Report
380
Number
Dec 18 2015

Linking Member Satisfaction to Credit Card Decisions: A Wallet Allocation Rule Approach

Members use their credit union credit cards differently than their bank credit cards. In this report we analyze the key drivers behind share for credit union–issued credit cards and how credit unions can translate satisfaction into growth.

Lerzan Aksoy
Lerzan Aksoy
Associate Professor of Marketing
Fordham University
Timothy Keiningham
Chief Strategy and Client Officer
Rockbridge Associates
Report Number 380

Executive Summary

What’s in your wallet? More importantly, what’s in your members’ wallets?

Knowing how many cards they have and how they use them is essential for understanding.
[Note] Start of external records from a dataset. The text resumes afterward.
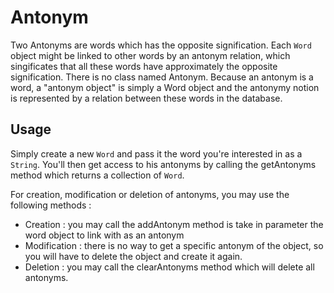 Antonym
====

Two Antonyms are words which has the opposite signification.
Each `Word` object might be linked to other words by an antonym relation, which singificates that all these words have approximately the opposite signification.
There is no class named Antonym. Because an antonym is a word, a "antonym object" is simply a Word object and the antonymy notion is represented by a relation between these words in the database.

Usage
-----

Simply create a new `Word` and pass it the word you're interested in as a `String`.
You'll then get access to his antonyms by calling the getAntonyms method which returns a collection of `Word`.

For creation, modification or deletion of antonyms, you may use the following methods :
* Creation : you may call the addAntonym method is take in parameter the word object to link with as an antonym
* Modification : there is no way to get a specific antonym of the object, so you will have to delete the object and create it again.
* Deletion : you may call the clearAntonyms method which will delete all antonyms.
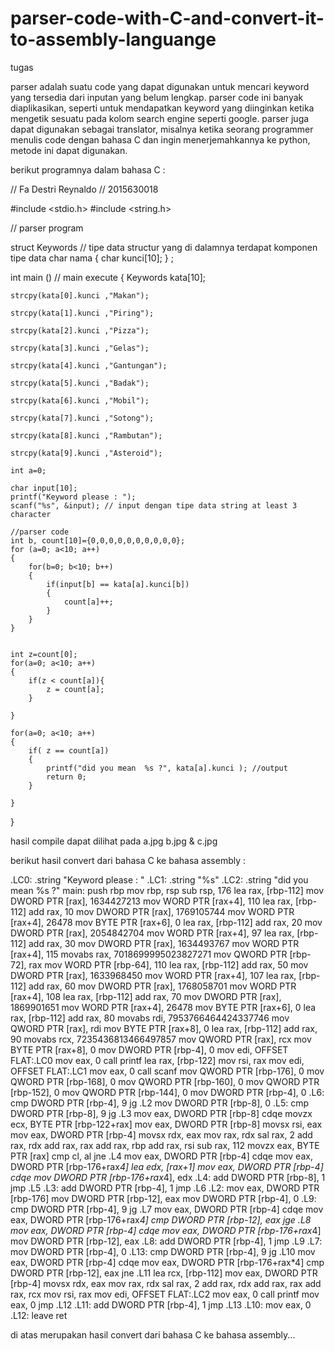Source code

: # parser-code-with-C-and-convert-it-to-assembly-languange
tugas

parser adalah suatu code yang dapat digunakan untuk mencari keyword yang tersedia dari inputan yang belum lengkap.
parser code ini banyak diaplikasikan, seperti untuk mendapatkan keyword yang diinginkan ketika mengetik sesuatu pada kolom search engine seperti google.
parser juga dapat digunakan sebagai translator, misalnya ketika seorang programmer menulis code dengan bahasa C dan ingin menerjemahkannya ke python, metode ini dapat digunakan.

berikut programnya dalam bahasa C :

// Fa Destri Reynaldo
// 2015630018


#include <stdio.h>
#include <string.h>

// parser program


struct Keywords // tipe data structur yang di dalamnya terdapat komponen tipe data char nama
{
	char kunci[10];
} ;

int main () // main execute
{
	Keywords kata[10];
	
	strcpy(kata[0].kunci ,"Makan");

	strcpy(kata[1].kunci ,"Piring");

	strcpy(kata[2].kunci ,"Pizza");

	strcpy(kata[3].kunci ,"Gelas");

	strcpy(kata[4].kunci ,"Gantungan");

	strcpy(kata[5].kunci ,"Badak");
	
	strcpy(kata[6].kunci ,"Mobil");
	
	strcpy(kata[7].kunci ,"Sotong");
	
	strcpy(kata[8].kunci ,"Rambutan");
	
	strcpy(kata[9].kunci ,"Asteroid");

	int a=0;

	char input[10];
	printf("Keyword please : ");
	scanf("%s", &input); // input dengan tipe data string at least 3 character
	
	//parser code
	int b, count[10]={0,0,0,0,0,0,0,0,0,0};
	for (a=0; a<10; a++)
	{
		for(b=0; b<10; b++)
		{
			if(input[b] == kata[a].kunci[b])
			{
				count[a]++;
			}
		}
	}

	
	int z=count[0];
	for(a=0; a<10; a++)
	{
		if(z < count[a]){
			z = count[a];
		}
		
	}

	for(a=0; a<10; a++)
	{
		if( z == count[a])
		{
			printf("did you mean  %s ?", kata[a].kunci ); //output
			return 0; 
		}

	}


}

hasil compile dapat dilihat pada a.jpg b.jpg & c.jpg


berikut hasil convert dari bahasa C ke bahasa assembly : 

.LC0:
  .string "Keyword please : "
.LC1:
  .string "%s"
.LC2:
  .string "did you mean %s ?"
main:
  push rbp
  mov rbp, rsp
  sub rsp, 176
  lea rax, [rbp-112]
  mov DWORD PTR [rax], 1634427213
  mov WORD PTR [rax+4], 110
  lea rax, [rbp-112]
  add rax, 10
  mov DWORD PTR [rax], 1769105744
  mov WORD PTR [rax+4], 26478
  mov BYTE PTR [rax+6], 0
  lea rax, [rbp-112]
  add rax, 20
  mov DWORD PTR [rax], 2054842704
  mov WORD PTR [rax+4], 97
  lea rax, [rbp-112]
  add rax, 30
  mov DWORD PTR [rax], 1634493767
  mov WORD PTR [rax+4], 115
  movabs rax, 7018699995023827271
  mov QWORD PTR [rbp-72], rax
  mov WORD PTR [rbp-64], 110
  lea rax, [rbp-112]
  add rax, 50
  mov DWORD PTR [rax], 1633968450
  mov WORD PTR [rax+4], 107
  lea rax, [rbp-112]
  add rax, 60
  mov DWORD PTR [rax], 1768058701
  mov WORD PTR [rax+4], 108
  lea rax, [rbp-112]
  add rax, 70
  mov DWORD PTR [rax], 1869901651
  mov WORD PTR [rax+4], 26478
  mov BYTE PTR [rax+6], 0
  lea rax, [rbp-112]
  add rax, 80
  movabs rdi, 7953766464424337746
  mov QWORD PTR [rax], rdi
  mov BYTE PTR [rax+8], 0
  lea rax, [rbp-112]
  add rax, 90
  movabs rcx, 7235436813466497857
  mov QWORD PTR [rax], rcx
  mov BYTE PTR [rax+8], 0
  mov DWORD PTR [rbp-4], 0
  mov edi, OFFSET FLAT:.LC0
  mov eax, 0
  call printf
  lea rax, [rbp-122]
  mov rsi, rax
  mov edi, OFFSET FLAT:.LC1
  mov eax, 0
  call scanf
  mov QWORD PTR [rbp-176], 0
  mov QWORD PTR [rbp-168], 0
  mov QWORD PTR [rbp-160], 0
  mov QWORD PTR [rbp-152], 0
  mov QWORD PTR [rbp-144], 0
  mov DWORD PTR [rbp-4], 0
.L6:
  cmp DWORD PTR [rbp-4], 9
  jg .L2
  mov DWORD PTR [rbp-8], 0
.L5:
  cmp DWORD PTR [rbp-8], 9
  jg .L3
  mov eax, DWORD PTR [rbp-8]
  cdqe
  movzx ecx, BYTE PTR [rbp-122+rax]
  mov eax, DWORD PTR [rbp-8]
  movsx rsi, eax
  mov eax, DWORD PTR [rbp-4]
  movsx rdx, eax
  mov rax, rdx
  sal rax, 2
  add rax, rdx
  add rax, rax
  add rax, rbp
  add rax, rsi
  sub rax, 112
  movzx eax, BYTE PTR [rax]
  cmp cl, al
  jne .L4
  mov eax, DWORD PTR [rbp-4]
  cdqe
  mov eax, DWORD PTR [rbp-176+rax*4]
  lea edx, [rax+1]
  mov eax, DWORD PTR [rbp-4]
  cdqe
  mov DWORD PTR [rbp-176+rax*4], edx
.L4:
  add DWORD PTR [rbp-8], 1
  jmp .L5
.L3:
  add DWORD PTR [rbp-4], 1
  jmp .L6
.L2:
  mov eax, DWORD PTR [rbp-176]
  mov DWORD PTR [rbp-12], eax
  mov DWORD PTR [rbp-4], 0
.L9:
  cmp DWORD PTR [rbp-4], 9
  jg .L7
  mov eax, DWORD PTR [rbp-4]
  cdqe
  mov eax, DWORD PTR [rbp-176+rax*4]
  cmp DWORD PTR [rbp-12], eax
  jge .L8
  mov eax, DWORD PTR [rbp-4]
  cdqe
  mov eax, DWORD PTR [rbp-176+rax*4]
  mov DWORD PTR [rbp-12], eax
.L8:
  add DWORD PTR [rbp-4], 1
  jmp .L9
.L7:
  mov DWORD PTR [rbp-4], 0
.L13:
  cmp DWORD PTR [rbp-4], 9
  jg .L10
  mov eax, DWORD PTR [rbp-4]
  cdqe
  mov eax, DWORD PTR [rbp-176+rax*4]
  cmp DWORD PTR [rbp-12], eax
  jne .L11
  lea rcx, [rbp-112]
  mov eax, DWORD PTR [rbp-4]
  movsx rdx, eax
  mov rax, rdx
  sal rax, 2
  add rax, rdx
  add rax, rax
  add rax, rcx
  mov rsi, rax
  mov edi, OFFSET FLAT:.LC2
  mov eax, 0
  call printf
  mov eax, 0
  jmp .L12
.L11:
  add DWORD PTR [rbp-4], 1
  jmp .L13
.L10:
  mov eax, 0
.L12:
  leave
  ret

di atas merupakan hasil convert dari bahasa C ke bahasa assembly...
If you’re much like your members, you have more than three credit cards, and you probably have very specific reasons for using each.The year 2014 was an impressive one for credit card growth rates in the credit union system. Credit card balances grew 8.6% to $46.5 billion (B). Moreover, the industry grew 7.7% by adding 1.2 million active credit cards.
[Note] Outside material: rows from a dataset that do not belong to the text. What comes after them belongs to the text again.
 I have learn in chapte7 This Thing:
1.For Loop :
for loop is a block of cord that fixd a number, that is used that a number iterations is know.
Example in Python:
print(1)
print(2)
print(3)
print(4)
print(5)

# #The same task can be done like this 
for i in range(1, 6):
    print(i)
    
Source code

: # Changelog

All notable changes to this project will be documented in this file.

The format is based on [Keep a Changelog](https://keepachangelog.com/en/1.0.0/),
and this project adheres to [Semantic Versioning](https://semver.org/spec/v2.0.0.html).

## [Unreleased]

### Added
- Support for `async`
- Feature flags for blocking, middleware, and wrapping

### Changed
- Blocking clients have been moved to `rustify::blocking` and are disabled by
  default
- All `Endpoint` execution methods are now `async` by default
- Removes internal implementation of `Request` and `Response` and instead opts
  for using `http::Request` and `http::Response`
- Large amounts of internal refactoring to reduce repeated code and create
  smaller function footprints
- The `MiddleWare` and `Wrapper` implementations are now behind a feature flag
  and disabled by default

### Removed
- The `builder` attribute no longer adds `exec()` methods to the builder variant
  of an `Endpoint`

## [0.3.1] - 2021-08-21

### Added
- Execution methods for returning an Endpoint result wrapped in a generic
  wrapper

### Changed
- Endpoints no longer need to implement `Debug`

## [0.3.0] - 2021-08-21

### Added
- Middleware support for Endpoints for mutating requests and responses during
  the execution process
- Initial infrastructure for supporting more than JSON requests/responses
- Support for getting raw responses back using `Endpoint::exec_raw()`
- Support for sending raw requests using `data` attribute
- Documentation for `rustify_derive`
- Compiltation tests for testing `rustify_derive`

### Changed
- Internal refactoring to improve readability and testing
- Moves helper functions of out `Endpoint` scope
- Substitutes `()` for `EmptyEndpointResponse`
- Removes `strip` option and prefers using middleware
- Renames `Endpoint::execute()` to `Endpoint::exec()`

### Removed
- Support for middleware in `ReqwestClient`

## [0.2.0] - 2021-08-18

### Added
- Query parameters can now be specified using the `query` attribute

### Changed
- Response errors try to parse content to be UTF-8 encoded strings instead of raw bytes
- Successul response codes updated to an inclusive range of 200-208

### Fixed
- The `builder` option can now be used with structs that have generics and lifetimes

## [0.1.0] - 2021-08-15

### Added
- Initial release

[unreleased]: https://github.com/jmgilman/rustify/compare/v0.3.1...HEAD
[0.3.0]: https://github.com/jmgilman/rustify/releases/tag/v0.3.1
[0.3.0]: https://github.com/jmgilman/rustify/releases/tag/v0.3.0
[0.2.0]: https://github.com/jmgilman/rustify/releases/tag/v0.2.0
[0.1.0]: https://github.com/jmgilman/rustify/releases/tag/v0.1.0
These outstanding growth rates clearly demonstrate that credit unions have advantages over their bank competitors for a significant number of credit union members. Yet, credit cards are an area of competitive weakness for credit unions. In fact, the top seven card issuers account for approximately 75% of all credit card purchases made in the United States. None of the top issuers is a credit union. Additionally, credit cards are an area with very high multi- brand (i.e., multi- card) usage.